WHAT YOU NEED TO DO — Count the lines of data below that include "begin". Provide only the number.

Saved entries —
* * *

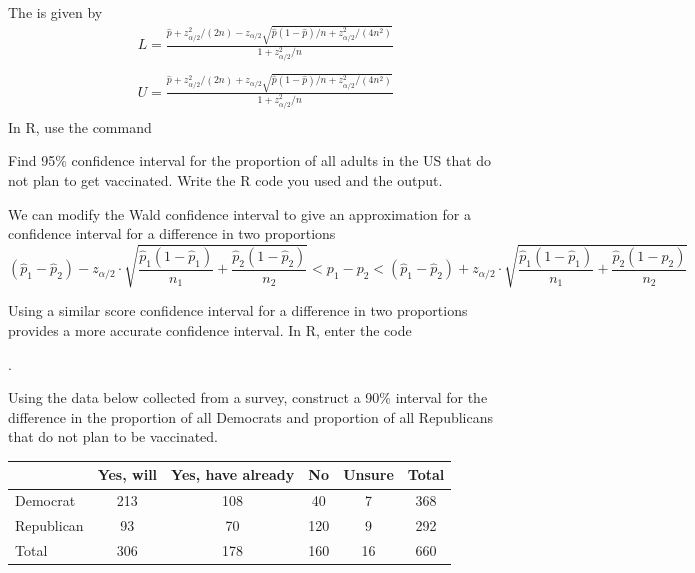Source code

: \clearpage

\bbox
The \textbf{} is given by
\begin{align*}
&L= \frac{\hat{p} + z_{\alpha/2}^2/(2n) - z_{\alpha/2} \sqrt{\hat{p}(1-\hat{p})/n+z_{\alpha/2}^2/(4n^2)}}{1+z_{\alpha/2}^2/n} \\
\\
&U= \frac{\hat{p} + z_{\alpha/2}^2/(2n) + z_{\alpha/2} \sqrt{\hat{p}(1-\hat{p})/n+z_{\alpha/2}^2/(4n^2)}}{1+z_{\alpha/2}^2/n} \\
\end{align*}
In R, use the command \textbf{}
\ebox

\bb[resume]
\ii Find 95\% confidence interval for the proportion of all adults in the US that do not plan to get vaccinated.
Write the R code you used and the output.
\ee

\clearpage
{}

\bbox
We can modify the Wald confidence interval to give an approximation for a confidence interval for a difference in two proportions
\[ (\hat{p}_1 - \hat{p}_2) - z_{\alpha/2} \cdot \sqrt{ \frac{\hat{p}_1(1-\hat{p}_1)}{n_1} + \frac{\hat{p}_2(1-\hat{p}_2)}{n_2}}  < p_1-p_2 < (\hat{p}_1 - \hat{p}_2) + z_{\alpha/2} \cdot \sqrt{ \frac{\hat{p}_1(1-\hat{p}_1)}{n_1} + \frac{\hat{p}_2(1-\hat{p}_2)}{n_2}}  \]
\ebox

\bbox
Using a similar score confidence interval for a difference in two proportions provides a more accurate confidence interval. In R, enter the code\\
\begin{center} \textbf{}.\end{center}
\ebox

\bb[resume]
\ii Using the data below collected from a survey, construct a 90\% interval for the difference in the proportion of all Democrats and proportion of all Republicans that do not plan to be vaccinated.

\begin{center}
\begin{tabular}{l||c|c|c|c||c}
 & Yes, will & Yes, have already & No & Unsure & Total\\
\hline
Democrat & 213 & 108  & 40 & 7  & 368\\
\hline
Republican & 93 & 70 & 120  & 9 & 292\\
\hline
Total & 306 & 178 & 160 & 16 & 660\\
\end{tabular}
\end{center}
\ee
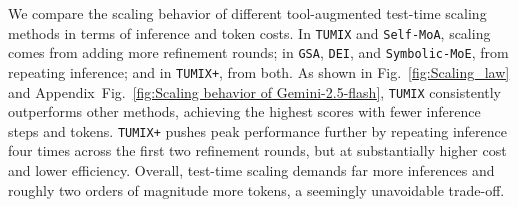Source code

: We compare the scaling behavior of different tool-augmented test-time scaling methods in terms of inference and token costs. In \texttt{TUMIX} and \texttt{Self-MoA}, scaling comes from adding more refinement rounds; in \texttt{GSA}, \texttt{DEI}, and \texttt{Symbolic-MoE}, from repeating inference; and in \texttt{TUMIX+}, from both. As shown in Fig.~\ref{fig:Scaling_law} and Appendix~Fig.~\ref{fig:Scaling behavior of Gemini-2.5-flash}, \texttt{TUMIX} consistently outperforms other methods, achieving the highest scores with fewer inference steps and tokens. \texttt{TUMIX+} pushes peak performance further by repeating inference four times across the first two refinement rounds, but at substantially higher cost and lower efficiency. Overall, test-time scaling demands far more inferences and roughly two orders of magnitude more tokens, a seemingly unavoidable trade-off.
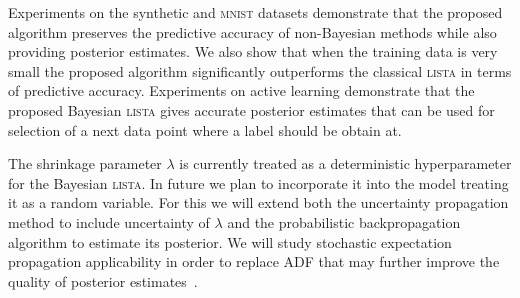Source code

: \documentclass{article}
\begin{document}
Experiments on the synthetic and \textsc{mnist} datasets demonstrate that the proposed algorithm preserves the predictive accuracy of non-Bayesian methods while also providing posterior estimates. We also show that when the training data is very small the proposed algorithm significantly outperforms the classical \textsc{lista} in terms of predictive accuracy. Experiments on active learning demonstrate that the proposed Bayesian \textsc{lista} gives accurate posterior estimates that can be used for selection of a next data point where a label should be obtain at.

The shrinkage parameter $\lambda$ is currently treated as a deterministic hyperparameter for the Bayesian \textsc{lista}. In future we plan to incorporate it into the model treating it as a random variable. For this we will extend both the uncertainty propagation method to include uncertainty of $\lambda$ and the probabilistic backpropagation algorithm to estimate its posterior. We will study stochastic expectation propagation applicability in order to replace ADF that may further improve the quality of posterior estimates~\citep{li2015stochastic}.



\end{document}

* * *

TASK OUTPUT — 5